I was sitting with one bum cheek on the floor, my legs bent to my right so that both were together beside my hip with the soles pointing behind me, away from the monks. The pain of holding that position with hands pressed together in prayer-like fashion with head bowed was beginning to displace any sense of wonder or thrill at this new experience. Then without warning, my face began to be hit by water flicked by the monks. I had no idea of why this was happening but after two months in Cambodia, I was beginning to get used to not knowing what was going on.
After this Khmer New Year blessing, I realised that one of my Khmer colleagues had not participated in this and wondered by what luck he had extricated himself. It turned out that he had converted to Christianity and could thus absent himself. I wondered if the following year, I could do the same thing.
Afterwards, I thought that it was strange that coming from what is seen as a Christian country (the UK) and quite possibly a Christian myself, my colleagues had never thought it either inappropriate for me to participate or something that I wouldn’t want to take part in. Indeed, they appeared enthusiastic for me to participate.
Cambodia is largely homogenous in ethnicity, religion and culture, much more so than Australia. One of the first things to strike me about Australia was the number of white people speaking non-English languages in the street – Greek, Italian, German, Croat, Serb etc.
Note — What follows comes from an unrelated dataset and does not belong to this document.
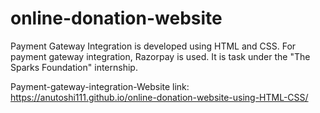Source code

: # online-donation-website

Payment Gateway Integration is developed using HTML and CSS. For payment gateway integration, Razorpay is used. It is task under the "The Sparks Foundation" internship.

Payment-gateway-integration-Website link: https://anutoshi111.github.io/online-donation-website-using-HTML-CSS/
There are also large communities of Vietnamese, Chinese, Africans and Indians. Australia is, to an extent, a country that is made up of people from other countries, giving it an opportunity to enjoy an array of cultures and celebration.
A friend’s workplace was having a celebration for Diwali as they have many Indian – Australian Hindus working there. However, it was re-branded “Culture Day” in an attempt to avoid offending anybody. Rather than being offended by celebrating a day of importance to his colleagues, my friend was more puzzled by thought that he would be offended. And of course, he was humoured that whilst it was now a nondescript “Culture Day”, his idea of wearing kilts and eating haggis didn’t fit with the vision of the organisers.
By denying the Diwali aspect of that day, we deny people the chance to wholly share the meaning and significance of Diwali, and people like my friend have less of an opportunity to learn about Diwali and the role it plays within the lives of Hindus. Rather than celebrating a culture, that decision was akin to hiding one.
At Christmas time, there are odd instances where people have avoided using the word Christmas so, instead, there are end-of-year office parties held and season’s greetings are given. Of course for many people, such as Chinese, South-East Asians and Jews, December is not the end of the year and in Melbourne, you could be greeting what feels like a new season every hour. The opportunity for Australia is to work out how it can embrace the differences that the various cultures have, rather than trying to ignore or hide them.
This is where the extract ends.